WHAT THIS TASK INVOLVES: Look through the data and write out every line with the word "label" in it.

SUPPLIED INFORMATION:
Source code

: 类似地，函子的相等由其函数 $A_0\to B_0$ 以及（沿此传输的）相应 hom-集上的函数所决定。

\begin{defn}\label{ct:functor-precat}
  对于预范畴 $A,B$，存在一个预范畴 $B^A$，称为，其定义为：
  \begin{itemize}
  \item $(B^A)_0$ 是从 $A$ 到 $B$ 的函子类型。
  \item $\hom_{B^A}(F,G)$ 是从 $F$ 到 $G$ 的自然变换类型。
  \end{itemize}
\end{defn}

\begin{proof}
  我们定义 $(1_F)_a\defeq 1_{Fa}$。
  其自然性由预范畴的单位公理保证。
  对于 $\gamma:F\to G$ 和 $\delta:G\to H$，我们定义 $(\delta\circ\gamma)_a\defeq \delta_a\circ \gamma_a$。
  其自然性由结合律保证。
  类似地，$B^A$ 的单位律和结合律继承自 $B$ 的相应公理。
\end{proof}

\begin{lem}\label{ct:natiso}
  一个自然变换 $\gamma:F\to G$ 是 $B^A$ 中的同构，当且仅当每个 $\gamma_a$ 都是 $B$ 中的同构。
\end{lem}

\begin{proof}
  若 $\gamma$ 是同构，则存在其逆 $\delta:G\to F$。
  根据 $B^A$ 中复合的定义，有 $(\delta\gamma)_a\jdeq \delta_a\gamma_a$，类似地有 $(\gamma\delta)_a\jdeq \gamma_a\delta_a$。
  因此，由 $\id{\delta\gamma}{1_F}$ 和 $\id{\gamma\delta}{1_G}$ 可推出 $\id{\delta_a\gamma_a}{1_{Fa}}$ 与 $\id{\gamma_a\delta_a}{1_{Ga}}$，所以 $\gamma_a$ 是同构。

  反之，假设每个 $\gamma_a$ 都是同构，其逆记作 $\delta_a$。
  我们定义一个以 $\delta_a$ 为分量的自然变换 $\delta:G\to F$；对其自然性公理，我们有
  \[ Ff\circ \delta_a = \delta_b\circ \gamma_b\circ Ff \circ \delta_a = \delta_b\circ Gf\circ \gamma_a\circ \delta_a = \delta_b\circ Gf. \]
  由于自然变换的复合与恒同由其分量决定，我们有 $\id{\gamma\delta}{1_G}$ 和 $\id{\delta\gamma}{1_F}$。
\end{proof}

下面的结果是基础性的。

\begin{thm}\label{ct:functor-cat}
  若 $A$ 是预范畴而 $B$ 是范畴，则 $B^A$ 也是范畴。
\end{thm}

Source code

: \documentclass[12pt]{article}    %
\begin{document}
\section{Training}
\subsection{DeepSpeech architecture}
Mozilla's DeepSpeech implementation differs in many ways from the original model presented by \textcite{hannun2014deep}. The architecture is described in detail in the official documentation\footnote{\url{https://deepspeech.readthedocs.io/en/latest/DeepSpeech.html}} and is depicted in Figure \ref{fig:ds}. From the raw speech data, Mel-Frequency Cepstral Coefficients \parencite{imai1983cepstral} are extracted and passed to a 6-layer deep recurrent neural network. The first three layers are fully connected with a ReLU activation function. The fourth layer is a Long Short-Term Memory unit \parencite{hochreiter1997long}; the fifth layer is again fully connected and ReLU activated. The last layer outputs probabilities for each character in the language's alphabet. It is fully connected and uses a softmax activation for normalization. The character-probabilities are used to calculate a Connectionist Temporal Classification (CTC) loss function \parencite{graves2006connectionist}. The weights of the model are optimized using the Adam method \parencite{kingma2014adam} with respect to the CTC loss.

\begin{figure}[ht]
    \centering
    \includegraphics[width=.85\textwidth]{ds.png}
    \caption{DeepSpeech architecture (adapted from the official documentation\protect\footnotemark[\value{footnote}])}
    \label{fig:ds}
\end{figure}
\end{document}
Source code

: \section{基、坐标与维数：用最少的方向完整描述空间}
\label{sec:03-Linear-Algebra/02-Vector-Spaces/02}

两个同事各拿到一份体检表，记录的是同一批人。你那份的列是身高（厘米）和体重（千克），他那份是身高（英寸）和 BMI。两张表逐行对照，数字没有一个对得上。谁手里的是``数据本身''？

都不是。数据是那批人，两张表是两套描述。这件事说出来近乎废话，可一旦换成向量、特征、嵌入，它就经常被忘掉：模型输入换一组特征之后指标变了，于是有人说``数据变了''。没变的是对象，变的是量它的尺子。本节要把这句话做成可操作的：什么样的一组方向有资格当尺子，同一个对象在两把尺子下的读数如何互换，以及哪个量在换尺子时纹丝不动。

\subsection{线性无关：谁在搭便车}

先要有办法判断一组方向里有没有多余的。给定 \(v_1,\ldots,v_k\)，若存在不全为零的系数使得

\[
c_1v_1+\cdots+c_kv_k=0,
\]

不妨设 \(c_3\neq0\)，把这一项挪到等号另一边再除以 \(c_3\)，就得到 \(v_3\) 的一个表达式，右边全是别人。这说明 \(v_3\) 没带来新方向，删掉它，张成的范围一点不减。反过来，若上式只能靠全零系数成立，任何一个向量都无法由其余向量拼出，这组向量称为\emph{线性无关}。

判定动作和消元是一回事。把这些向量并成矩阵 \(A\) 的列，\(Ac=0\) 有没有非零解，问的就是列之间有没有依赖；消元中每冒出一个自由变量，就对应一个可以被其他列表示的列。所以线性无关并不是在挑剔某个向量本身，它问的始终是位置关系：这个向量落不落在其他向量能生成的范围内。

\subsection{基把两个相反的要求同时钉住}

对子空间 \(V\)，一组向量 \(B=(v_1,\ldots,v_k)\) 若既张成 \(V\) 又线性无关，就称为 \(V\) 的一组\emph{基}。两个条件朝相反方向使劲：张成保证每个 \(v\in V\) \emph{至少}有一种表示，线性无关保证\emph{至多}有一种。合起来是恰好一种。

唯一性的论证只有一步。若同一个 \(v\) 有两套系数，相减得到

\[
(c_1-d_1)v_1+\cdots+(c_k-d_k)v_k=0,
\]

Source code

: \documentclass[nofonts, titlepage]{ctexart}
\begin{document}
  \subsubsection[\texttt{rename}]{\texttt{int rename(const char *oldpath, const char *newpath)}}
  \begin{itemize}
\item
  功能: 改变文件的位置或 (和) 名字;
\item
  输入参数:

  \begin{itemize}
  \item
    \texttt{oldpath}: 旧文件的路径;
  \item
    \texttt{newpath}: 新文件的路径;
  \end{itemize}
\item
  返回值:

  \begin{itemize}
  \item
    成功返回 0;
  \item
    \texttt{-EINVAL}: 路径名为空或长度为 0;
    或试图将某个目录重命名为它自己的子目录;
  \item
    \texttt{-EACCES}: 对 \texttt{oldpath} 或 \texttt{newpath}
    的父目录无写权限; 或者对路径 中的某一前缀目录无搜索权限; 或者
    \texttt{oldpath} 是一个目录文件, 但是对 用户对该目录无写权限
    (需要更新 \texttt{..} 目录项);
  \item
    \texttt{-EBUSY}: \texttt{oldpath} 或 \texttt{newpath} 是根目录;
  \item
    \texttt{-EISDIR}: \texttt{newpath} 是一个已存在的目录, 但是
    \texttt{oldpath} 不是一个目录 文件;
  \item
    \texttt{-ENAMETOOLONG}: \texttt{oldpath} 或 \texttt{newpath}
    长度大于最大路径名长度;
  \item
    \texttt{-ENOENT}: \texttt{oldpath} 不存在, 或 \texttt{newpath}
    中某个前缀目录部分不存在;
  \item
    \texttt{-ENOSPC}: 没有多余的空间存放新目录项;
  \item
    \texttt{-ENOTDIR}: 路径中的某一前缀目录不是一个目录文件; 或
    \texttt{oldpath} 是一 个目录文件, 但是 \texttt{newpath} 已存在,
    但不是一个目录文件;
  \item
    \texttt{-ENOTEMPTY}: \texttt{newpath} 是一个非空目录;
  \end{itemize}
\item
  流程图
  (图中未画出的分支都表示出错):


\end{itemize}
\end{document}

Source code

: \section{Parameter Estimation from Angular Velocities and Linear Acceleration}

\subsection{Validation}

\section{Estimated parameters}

RESULT OF THE TASK:
\begin{defn}\label{ct:functor-precat}
\begin{lem}\label{ct:natiso}
\begin{thm}\label{ct:functor-cat}
    \label{fig:ds}
\label{sec:03-Linear-Algebra/02-Vector-Spaces/02}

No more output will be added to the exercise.